_Task description_. Copy exactly the lines from the first line of the records below through the line containing "[Played February 9, 2022](session-10.md)", including both, and nothing else.

Stored items

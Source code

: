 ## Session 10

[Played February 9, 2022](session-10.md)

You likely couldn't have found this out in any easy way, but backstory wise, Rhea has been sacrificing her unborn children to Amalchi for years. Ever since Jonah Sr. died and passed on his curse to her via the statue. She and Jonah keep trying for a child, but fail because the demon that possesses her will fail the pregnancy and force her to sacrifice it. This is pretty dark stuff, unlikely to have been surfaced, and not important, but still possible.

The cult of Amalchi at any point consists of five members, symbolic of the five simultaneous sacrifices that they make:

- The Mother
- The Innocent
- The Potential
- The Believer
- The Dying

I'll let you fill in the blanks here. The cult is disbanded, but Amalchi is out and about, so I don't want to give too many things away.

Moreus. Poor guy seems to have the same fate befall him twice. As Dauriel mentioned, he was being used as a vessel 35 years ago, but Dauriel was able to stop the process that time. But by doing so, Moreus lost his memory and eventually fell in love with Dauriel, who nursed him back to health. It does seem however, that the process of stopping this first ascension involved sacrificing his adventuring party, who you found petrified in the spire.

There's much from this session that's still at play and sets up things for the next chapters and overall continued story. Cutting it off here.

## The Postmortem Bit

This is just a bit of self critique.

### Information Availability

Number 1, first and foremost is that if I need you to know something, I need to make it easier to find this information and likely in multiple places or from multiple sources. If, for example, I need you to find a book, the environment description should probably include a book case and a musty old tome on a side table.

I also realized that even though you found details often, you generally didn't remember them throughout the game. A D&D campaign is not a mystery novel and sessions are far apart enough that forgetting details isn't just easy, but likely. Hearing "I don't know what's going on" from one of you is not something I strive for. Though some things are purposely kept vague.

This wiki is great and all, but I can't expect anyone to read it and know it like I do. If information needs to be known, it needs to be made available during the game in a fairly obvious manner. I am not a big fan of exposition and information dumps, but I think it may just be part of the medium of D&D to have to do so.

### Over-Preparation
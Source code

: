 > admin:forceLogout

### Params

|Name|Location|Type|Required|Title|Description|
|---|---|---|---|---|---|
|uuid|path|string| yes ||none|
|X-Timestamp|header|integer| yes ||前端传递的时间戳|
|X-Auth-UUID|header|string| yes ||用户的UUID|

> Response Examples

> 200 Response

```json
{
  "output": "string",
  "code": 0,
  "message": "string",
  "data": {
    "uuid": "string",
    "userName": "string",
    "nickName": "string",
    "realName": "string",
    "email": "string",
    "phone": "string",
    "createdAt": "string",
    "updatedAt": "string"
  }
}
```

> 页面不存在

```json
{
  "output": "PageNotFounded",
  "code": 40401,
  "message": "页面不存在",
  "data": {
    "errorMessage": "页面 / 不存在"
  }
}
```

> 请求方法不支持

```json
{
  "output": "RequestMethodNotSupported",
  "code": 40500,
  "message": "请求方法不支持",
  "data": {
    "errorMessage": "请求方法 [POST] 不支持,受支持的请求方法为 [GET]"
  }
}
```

_Response below_.
Source code

: ## Session 10

[Played February 9, 2022](session-10.md)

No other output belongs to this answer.